Section of a coal worker's lung showing black lung disease with progressive massive fibrosis.Contributed
Section of a coal worker's lung showing black lung disease with progressive massive fibrosis.Contributed Contributed

Black lung thought "as likely as polio" before it returned

QUEENSLAND'S top medical association believes radiologists considered black lung as improbable as the near-eradicated polio before the disease reappeared.

Until it failed, doctors believed the Queensland Coal Mine Workers' Health Scheme was so effective they did not think they needed to worry about the disease.

Similarly, the Queensland Resources Council says the industry "placed enormous faith" in the QCMWHS to ensure coal dust control measures were working.

These submissions were made to the Queensland parliamentary inquiry into Coal Workers' Pneumoconiosis (CWP).

Australian Medical Association Queensland president Chris Zappala said radiologists believed black lung was a disease of the past.

"For example, one radiologist we spoke to said that because there had not been a case of CWP or silicosis for over 10 years, most radiologists would have placed these at the bottom of their differential list, much as a general practitioner would put polio at the bottom of theirs," his submission said.

The AMAQ submission said it was likely the number of people applying for coal mine jobs during the 2005 and 2013 mining boom had overwhelmed the QCMWHS.

"One easily identifiable reason for this breakdown is the massive changes occurring in the mining industry at this time. More workers were being employed by the industry and more coal was being extracted, which led to more dust and longer exposure time to more workers," it said.

Mining scientists have told the inquiry they are concerned with how quickly the industry reacted to new dust reduction standards and how many people may have black lung.

NSW-based dust particle scientist Brian Plush told the inquiry he believed the number of cases would increase and the disease would emerge in other states.

"The CWP cases being identified now are a small indicator of what is to come.

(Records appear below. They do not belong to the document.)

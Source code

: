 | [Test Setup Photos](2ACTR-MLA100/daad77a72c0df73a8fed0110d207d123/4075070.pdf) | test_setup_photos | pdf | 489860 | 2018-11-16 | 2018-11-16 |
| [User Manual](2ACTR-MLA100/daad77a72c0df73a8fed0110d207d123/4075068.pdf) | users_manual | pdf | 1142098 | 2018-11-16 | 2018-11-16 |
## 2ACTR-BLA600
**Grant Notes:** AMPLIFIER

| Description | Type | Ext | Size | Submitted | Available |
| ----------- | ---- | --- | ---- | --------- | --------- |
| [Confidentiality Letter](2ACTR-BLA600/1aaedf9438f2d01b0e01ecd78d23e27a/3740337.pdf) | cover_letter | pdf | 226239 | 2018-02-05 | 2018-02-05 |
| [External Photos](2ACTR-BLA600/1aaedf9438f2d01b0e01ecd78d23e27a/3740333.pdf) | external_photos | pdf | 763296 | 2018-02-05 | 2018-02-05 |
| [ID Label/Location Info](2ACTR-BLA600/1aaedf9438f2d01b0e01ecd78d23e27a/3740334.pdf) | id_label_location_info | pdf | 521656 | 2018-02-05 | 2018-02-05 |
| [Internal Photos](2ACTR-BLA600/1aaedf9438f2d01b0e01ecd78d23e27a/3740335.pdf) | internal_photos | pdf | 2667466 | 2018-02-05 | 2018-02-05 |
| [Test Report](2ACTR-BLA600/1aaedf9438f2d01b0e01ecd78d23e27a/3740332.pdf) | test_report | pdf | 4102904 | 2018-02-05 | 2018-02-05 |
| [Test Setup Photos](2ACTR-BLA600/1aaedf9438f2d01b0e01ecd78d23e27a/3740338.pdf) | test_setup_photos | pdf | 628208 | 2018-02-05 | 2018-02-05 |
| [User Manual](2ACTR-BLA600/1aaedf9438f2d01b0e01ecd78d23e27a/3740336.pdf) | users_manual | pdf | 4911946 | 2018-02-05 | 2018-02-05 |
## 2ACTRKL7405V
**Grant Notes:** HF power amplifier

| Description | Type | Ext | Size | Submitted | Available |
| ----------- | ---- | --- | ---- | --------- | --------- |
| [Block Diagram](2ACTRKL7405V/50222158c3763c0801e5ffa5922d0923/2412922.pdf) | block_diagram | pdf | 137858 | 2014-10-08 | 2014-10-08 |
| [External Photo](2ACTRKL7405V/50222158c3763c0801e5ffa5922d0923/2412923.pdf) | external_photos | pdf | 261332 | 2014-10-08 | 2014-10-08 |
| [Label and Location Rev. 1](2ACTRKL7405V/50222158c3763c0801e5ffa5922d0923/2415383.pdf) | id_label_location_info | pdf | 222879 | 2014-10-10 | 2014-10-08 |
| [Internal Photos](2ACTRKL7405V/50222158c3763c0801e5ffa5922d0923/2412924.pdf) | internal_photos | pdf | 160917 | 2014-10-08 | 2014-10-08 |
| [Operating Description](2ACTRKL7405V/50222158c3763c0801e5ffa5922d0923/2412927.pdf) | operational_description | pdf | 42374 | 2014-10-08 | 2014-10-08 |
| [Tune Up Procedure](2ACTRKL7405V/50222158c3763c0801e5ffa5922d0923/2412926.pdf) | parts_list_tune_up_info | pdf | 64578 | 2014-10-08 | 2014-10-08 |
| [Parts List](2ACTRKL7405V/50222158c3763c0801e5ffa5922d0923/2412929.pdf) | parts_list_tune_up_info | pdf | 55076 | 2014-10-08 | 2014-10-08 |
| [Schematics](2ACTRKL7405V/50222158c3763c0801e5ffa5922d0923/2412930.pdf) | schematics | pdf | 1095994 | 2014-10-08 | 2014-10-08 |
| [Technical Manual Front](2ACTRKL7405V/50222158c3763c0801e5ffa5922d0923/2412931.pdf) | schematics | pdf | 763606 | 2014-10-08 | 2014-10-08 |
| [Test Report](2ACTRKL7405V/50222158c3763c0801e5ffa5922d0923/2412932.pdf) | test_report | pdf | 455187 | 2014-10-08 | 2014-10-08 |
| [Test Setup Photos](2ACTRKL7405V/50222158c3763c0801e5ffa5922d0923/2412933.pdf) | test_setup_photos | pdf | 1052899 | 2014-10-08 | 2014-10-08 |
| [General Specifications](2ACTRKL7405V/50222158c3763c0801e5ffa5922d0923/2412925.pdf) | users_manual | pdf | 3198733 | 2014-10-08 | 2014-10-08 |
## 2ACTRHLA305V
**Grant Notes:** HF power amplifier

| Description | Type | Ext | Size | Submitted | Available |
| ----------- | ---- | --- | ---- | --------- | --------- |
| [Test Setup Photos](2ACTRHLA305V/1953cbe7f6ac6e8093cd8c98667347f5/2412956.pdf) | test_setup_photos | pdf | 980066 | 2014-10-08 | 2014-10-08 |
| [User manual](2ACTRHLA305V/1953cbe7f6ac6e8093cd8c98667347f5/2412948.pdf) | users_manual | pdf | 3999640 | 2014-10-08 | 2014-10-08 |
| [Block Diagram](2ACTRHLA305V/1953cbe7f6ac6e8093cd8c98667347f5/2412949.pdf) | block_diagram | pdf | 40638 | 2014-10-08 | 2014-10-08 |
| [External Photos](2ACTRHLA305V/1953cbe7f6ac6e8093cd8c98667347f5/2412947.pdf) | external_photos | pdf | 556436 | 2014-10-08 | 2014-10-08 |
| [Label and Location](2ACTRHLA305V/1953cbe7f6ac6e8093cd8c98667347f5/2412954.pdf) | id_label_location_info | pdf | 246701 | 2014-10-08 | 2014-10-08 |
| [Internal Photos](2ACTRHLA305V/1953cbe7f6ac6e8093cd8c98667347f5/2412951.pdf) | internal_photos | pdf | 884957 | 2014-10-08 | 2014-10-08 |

This will be an epidemic," Dr Plush said.

One of the country's most respected mining educators, Odwyn Jones, warned the Australian coal industry had been slow to adopt modern coal dust monitoring standards.

"In writing this paper it became apparent to the author how slowly the Australian mining industry reacts to developments in the field of occupational health and safety and the subsequent implementation of more stringent occupational health standards adopted elsewhere and in particular North America," he said.

Mining company Vale told the inquiry four of the confirmed black lung cases were in workers it employed at the Carborough Downs outside Moranbah.

Vale has since sold Carborough Downs to Fitzroy Queensland Resources. FQR declined to comment.

Glencore told the inquiry three of its employees had confirmed cases. The company did not confirm what mines they worked at but said all had "distinct differences in the work history of the individuals and the time they have worked in the coal mining industry".

BHP said there were three cases of black lung in its workforce including one in an open-cut coal mine. Anglo American told the inquiry there was one confirmed case and one unconfirmed case within the company's workforce.

The Queensland Resources Council's submission said neither industry, government nor unions believed black lung was a risk of reappearing.

The inquiry is set to deliver its report to parliament on April 12.